Latvian Documentaries
The Heritage From the Hidden Years
As an extra treat, this year's festival will present a retrospective Latvian program consisting of five significant documentaries. It will show examples from Latvia's "Poetical Cinema" covering the period from the sixties until the mid-eighties. Here Andrejs Apsitis, film producer and Head of Riga Documentary Film Studio, leads us through the golden years of Latvian documentaries.

At the beginning of the sixties Latvian documentary film came to a turning point: graduates from the VGIK, the Moscow film, as well as people from journalism arrived on the scene with new ideas about aesthetics. They gave rise to a lyrical and poetical style - "The Riga School of Poetical Cinema", as it was later termed.
The forerunner of this style was a short film The White Bluebird (1961) by Ivars Kraulitis. Two names appeared in the credits for the first time:
Herz Frank (script) and Uldis Brauns (camera). Now both are well-known documentary film directors.
The first film directed by Uldis Brauns has the symbolic title The Beginning (1961) and was followed by The Construction Site (1962) and The Worker (1963). All three are about the traditional theme of work, but in opposition to the former films of this kind - with the domination of didactic narration, Brauns concentrates above all on the visual aspect of film. Since that time picture and rhythm became decisive factors for creating meaning in Latvian documentary films.
Alongside Uldis Brauns, and working in the same direction, Aivars Freimanis filmed The Coast (1963), a film based on three months of living in a fishing village and portraying what life is like there. The cameraman for The Coast was
Ivars Seleckis, who six years later went on to make his own films.
The greatest achievements of "The Riga School" in the sixties are two full- length documentaries The Report of the Year (1965) by Freimanis and "235 000 000" (1967) by Brauns. The first one deals with the life of the people in Latvia, whereas the second is a collective portrait of 235 000 000 inhabitants of the USSR. Both films are looking for harmony between the individual and Society, and in both, daily life was shown mainly in the colors of its more beautiful side.
But at the end of the sixties it became clear that it was not the whole truth about life, which was also full of dramatic tension. Therefore socially critical documentary films appeared. This began with the films Dear Editor (1968) and Faces (1971) made by Imants Brils.

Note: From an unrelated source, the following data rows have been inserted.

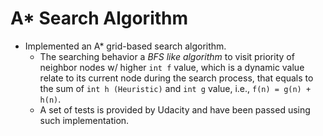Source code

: # A* Search Algorithm

* Implemented an A* grid-based search algorithm.
  * The searching behavior a *BFS like algorithm* to visit priority of neighbor nodes w/ higher ```int f``` value, which is a dynamic value relate to its current node during the search process, that equals to the sum of ```int h (Heuristic)``` and ```int g``` value, i.e., ```f(n) = g(n) + h(n)```.
  * A set of tests is provided by Udacity and have been passed using such implementation.
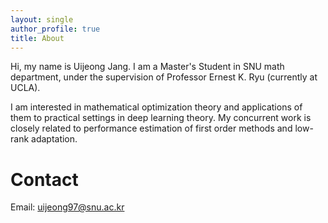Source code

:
 ```yaml
---
layout: single
author_profile: true
title: About
---
```

Hi, my name is Uijeong Jang. I am a Master's Student in SNU math department, under the supervision of Professor Ernest K. Ryu (currently at UCLA).

I am interested in mathematical optimization theory and applications of them to practical settings in deep learning theory. My concurrent work is closely related to performance estimation of first order methods and low-rank adaptation. 

# Contact
Email: uijeong97@snu.ac.kr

A number of films made by Ivars Seleckis (directing, camera) together with Talivaldis Margevics (script) caused a great response in the audience because the filmmakers had succeeded in touching on topical problems. The first to be mentioned is
The Cross-Road Street (1989), which was awarded the Felix prize as Best European Documentary of the year, to say nothing about prizes at film festivals around the world.
The deep research of the problems and the power of expression are also characteristic for the films by Hercs Frank, such as The Trace of the Soul (1972), Forbidden Zone (1975) and Ten Minutes Older (1978). Heroes of his documentaries are shown at crucial points of their lives, like in The Last judgment (1987), where the confession of a double murderer condemned to death draws attention to the social and moral discord in society and ends by becoming a plea for the abolition of the death penalty.
The assistant director for Forbidden Zone was
Jevgeny Pashkevitch, whose own film The Long Day (1981) had absorbed the aesthetic experience of "poetic documentary" - the attention to the details of everyday life. His film radiates harmony and peace of mind. Laima Zurgina, who started as an assistant director on Uldis Brauns' team, makes films about creative personalities. Her view of the world is poetical and rich in imagery, which could be noticed in The Ugly Duckling - a Child of Mankind (1985).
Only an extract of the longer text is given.